Adult means, in part at least, that the language in ”Burn This” is, in Wilson`s own words, ”outrageous, incredibly vulgar. It`s sort of life as we know it, not tempered or censored for the stage. Everyone says what they`re thinking, but at the same time it`s a very warm comedy.”
Wilson and his long-time director, Marshall W. Mason, have assembled an excellent cast to speak this tangy literature. Joan Allen and John Malkovich join with Jonathan Hogan and Lou Liberatore in the four-character play.
Gut language is a departure for Wilson at this stage of his career. His later plays–”Fifth of July,” ”Angels Fall” and ”Talley,” the last of which won a Pulitzer Prize despite Wilson`s fears of disaster–are gentle, poetic yet incisive probings of human frailty. They are set in places like Lebanon, Mo., and rural New Mexico.
”Burn,” on the other hand, harks back in tone to early plays like
”Balm in Gilead,” a disturbing look into the seedy lives of street people that enjoyed a successful revival in 1984 with Malkovich directing. ”Burn”
is, as Wilson put it, ”more city than I`ve done in recent years.”
The drama is set in a ”gigantic” loft on the Bowery. Its inhabitants are a 32-year-old dancer (Allen) who has just given up her career, and a much younger man (Liberatore) who is a gay layout artist.
Said Wilson: ”It took everything I had not to make a joke about that.”
There had been a third roommate, a very promising gay ballet dancer who was killed in a boating accident with his lover. The woman, who quit the professional stage because it left no room for her personal life, has a boy friend (Hogan) who is a successful screenwriter.
They all get along great until the dead roommate`s brother (Malkovich)
intrudes on the scene. He manages a restaurant in New Jersey and lives a wholly different lifestyle.
”He works 18 hours a day,” said Wilson, ”and every time we see him he`s drunk or high on nine things. He`s flying and he`s angry and he`s crazy and he`s strange. He`s also very much in love with this girl and that, eventually, is our love story.”

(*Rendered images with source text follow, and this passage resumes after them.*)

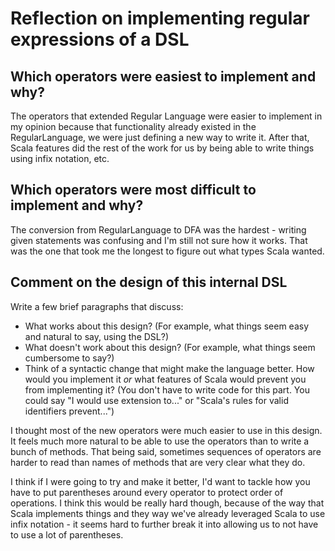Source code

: # Reflection on implementing regular expressions of a DSL

## Which operators were easiest to implement and why?
The operators that extended Regular Language were easier to implement in my opinion because that functionality already existed in the RegularLanguage, we were just defining a new way to write it. After that, Scala features did the rest of the work for us by being able to write things using infix notation, etc.

## Which operators were most difficult to implement and why?
The conversion from RegularLanguage to DFA was the hardest - writing given statements was confusing and I'm still not sure how it works. That was the one that took me the longest to figure out what types Scala wanted.

## Comment on the design of this internal DSL

Write a few brief paragraphs that discuss:

- What works about this design? (For example, what things seem easy and
  natural to say, using the DSL?)
- What doesn't work about this design? (For example, what things seem
  cumbersome to say?)
- Think of a syntactic change that might make the language better. How would
  you implement it _or_ what features of Scala would prevent you from
  implementing it? (You don't have to write code for this part. You could say
  "I would use extension to..." or "Scala's rules for valid
  identifiers prevent...")

I thought most of the new operators were much easier to use in this design. It feels much more natural to be able to use the operators than to write a bunch of methods. That being said, sometimes sequences of operators are harder to read than names of methods that are very clear what they do.

I think if I were going to try and make it better, I'd want to tackle how you have to put parentheses around every operator to protect order of operations. I think this would be really hard though, because of the way that Scala implements things and they way we've already leveraged Scala to use infix notation - it seems hard to further break it into allowing us to not have to use a lot of parentheses.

Wilson said ”Burn” will begin life at the Mark Taper Forum in Los Angeles. Rehearsals start in December with a January opening planned. ”We`ll do three weeks at the Taper to get the feel of the play, then come back to the Circle Repertory about March 1. Actually, it`s booked right on through to Broadway, unless (here`s that eternal playwright fear again) the New York critics despise it. But we have a producer.”
Aside from trying to trim about 15 minutes from the first act of
”Burn,” Squire Wilson is using the time at his Suffolk County retreat to start work on a film version of ”Talley`s Folly.” It`s his first attempt at an original screenplay, though he has done some script doctoring. When he`s through, Wilson will doubtless call it the best screen work he`s ever done.